Not all buyers are losing. “I just watched a seller attempt the game of chicken during inspection negotiations with my customers and they walked away, went out this weekend, had another offer excepted and the deal is better than what they had before. My guess is the seller will be kicking themselves for digging in,” said a California agent.

“I don’t think buyers nor sellers are thinking very clearly! Everyone appears to be a little off the wall!!!” said Kathy Opatka with Re/Max Premier Properties in Ocean City, MD .

“Bottom line the decision to buy or sell now or wait for a better price should not be based on tax credit, unless you are an investor. If your decision is based on fear or greed, chances are it will be wrong. Decisions made influenced by emotions or under pressure hardly ever turned out to be right decisions,” summed up Bill Desai of Ontario, CA.

In order to qualify for the first-time buyer credit up to $8000 or the existing home buyer credit up to $6500 buyers must have their contract on a home accepted by April 30. They then have two months to close, until June 30.

Last fall the pending expiration of the first-time buyer credit caused a spike in sales in October and December, and a fall off after Congress extended and expanded the credit to include existing owners. Reports from markets around the country suggest the existing home buyer credit has not been substantial enough to motivate many buyers, but the first-time buyer credit has continued to have an impact. The March existing homes sales report, due out Thursday April 22, will provide updated data on the impact of the credit on sales.

4 comments

  1. It will be interesting to see what happens to home buyer demand after the tax credit expires.

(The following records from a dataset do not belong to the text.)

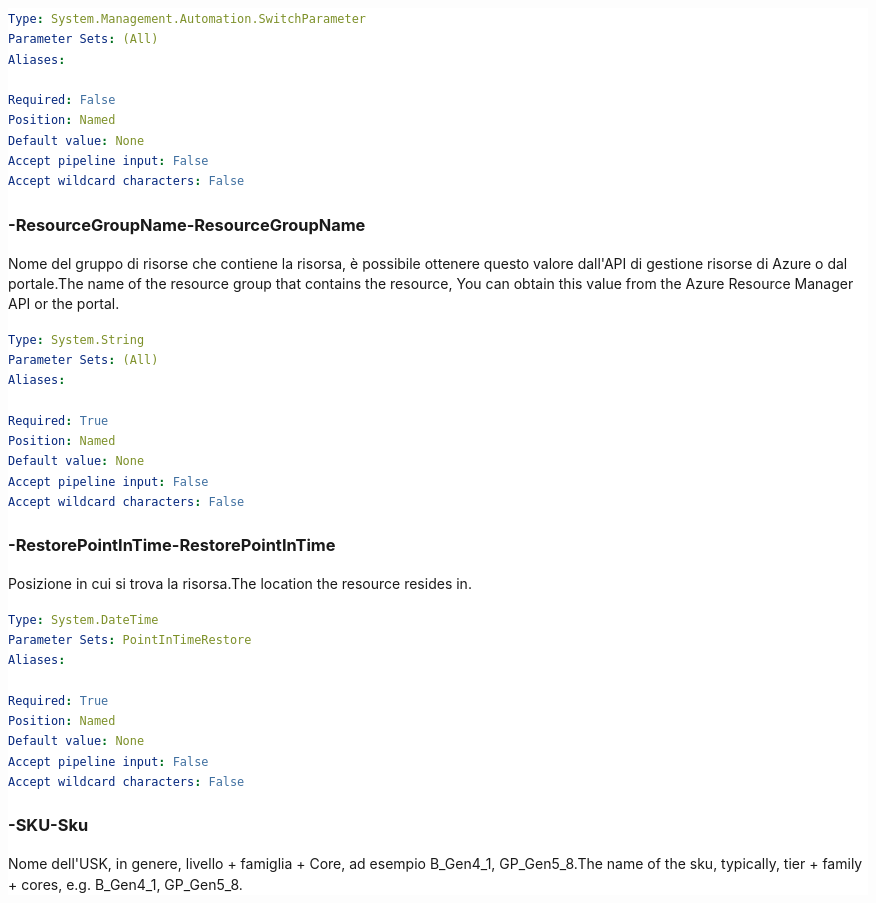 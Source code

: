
 ```yaml
Type: System.Management.Automation.SwitchParameter
Parameter Sets: (All)
Aliases:

Required: False
Position: Named
Default value: None
Accept pipeline input: False
Accept wildcard characters: False
```

### <span data-ttu-id="263e3-128">-ResourceGroupName</span><span class="sxs-lookup"><span data-stu-id="263e3-128">-ResourceGroupName</span></span>
<span data-ttu-id="263e3-129">Nome del gruppo di risorse che contiene la risorsa, è possibile ottenere questo valore dall'API di gestione risorse di Azure o dal portale.</span><span class="sxs-lookup"><span data-stu-id="263e3-129">The name of the resource group that contains the resource, You can obtain this value from the Azure Resource Manager API or the portal.</span></span>

```yaml
Type: System.String
Parameter Sets: (All)
Aliases:

Required: True
Position: Named
Default value: None
Accept pipeline input: False
Accept wildcard characters: False
```

### <span data-ttu-id="263e3-130">-RestorePointInTime</span><span class="sxs-lookup"><span data-stu-id="263e3-130">-RestorePointInTime</span></span>
<span data-ttu-id="263e3-131">Posizione in cui si trova la risorsa.</span><span class="sxs-lookup"><span data-stu-id="263e3-131">The location the resource resides in.</span></span>

```yaml
Type: System.DateTime
Parameter Sets: PointInTimeRestore
Aliases:

Required: True
Position: Named
Default value: None
Accept pipeline input: False
Accept wildcard characters: False
```

### <span data-ttu-id="263e3-132">-SKU</span><span class="sxs-lookup"><span data-stu-id="263e3-132">-Sku</span></span>
<span data-ttu-id="263e3-133">Nome dell'USK, in genere, livello + famiglia + Core, ad esempio B_Gen4_1, GP_Gen5_8.</span><span class="sxs-lookup"><span data-stu-id="263e3-133">The name of the sku, typically, tier + family + cores, e.g. B_Gen4_1, GP_Gen5_8.</span></span>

  2. This article just confirms what I have been saying all along, particularly the “We all know it is an artificial market.” part. The only thing I disagree with this not everyone knows it is an artificial market since these lemming tax credit buyers appear to be fooled. I tell my buyers to wait until after the tax credit expires and they will be able to buy the same home for a much lower price that will more than make up for the loss of the $8,000 tax credit.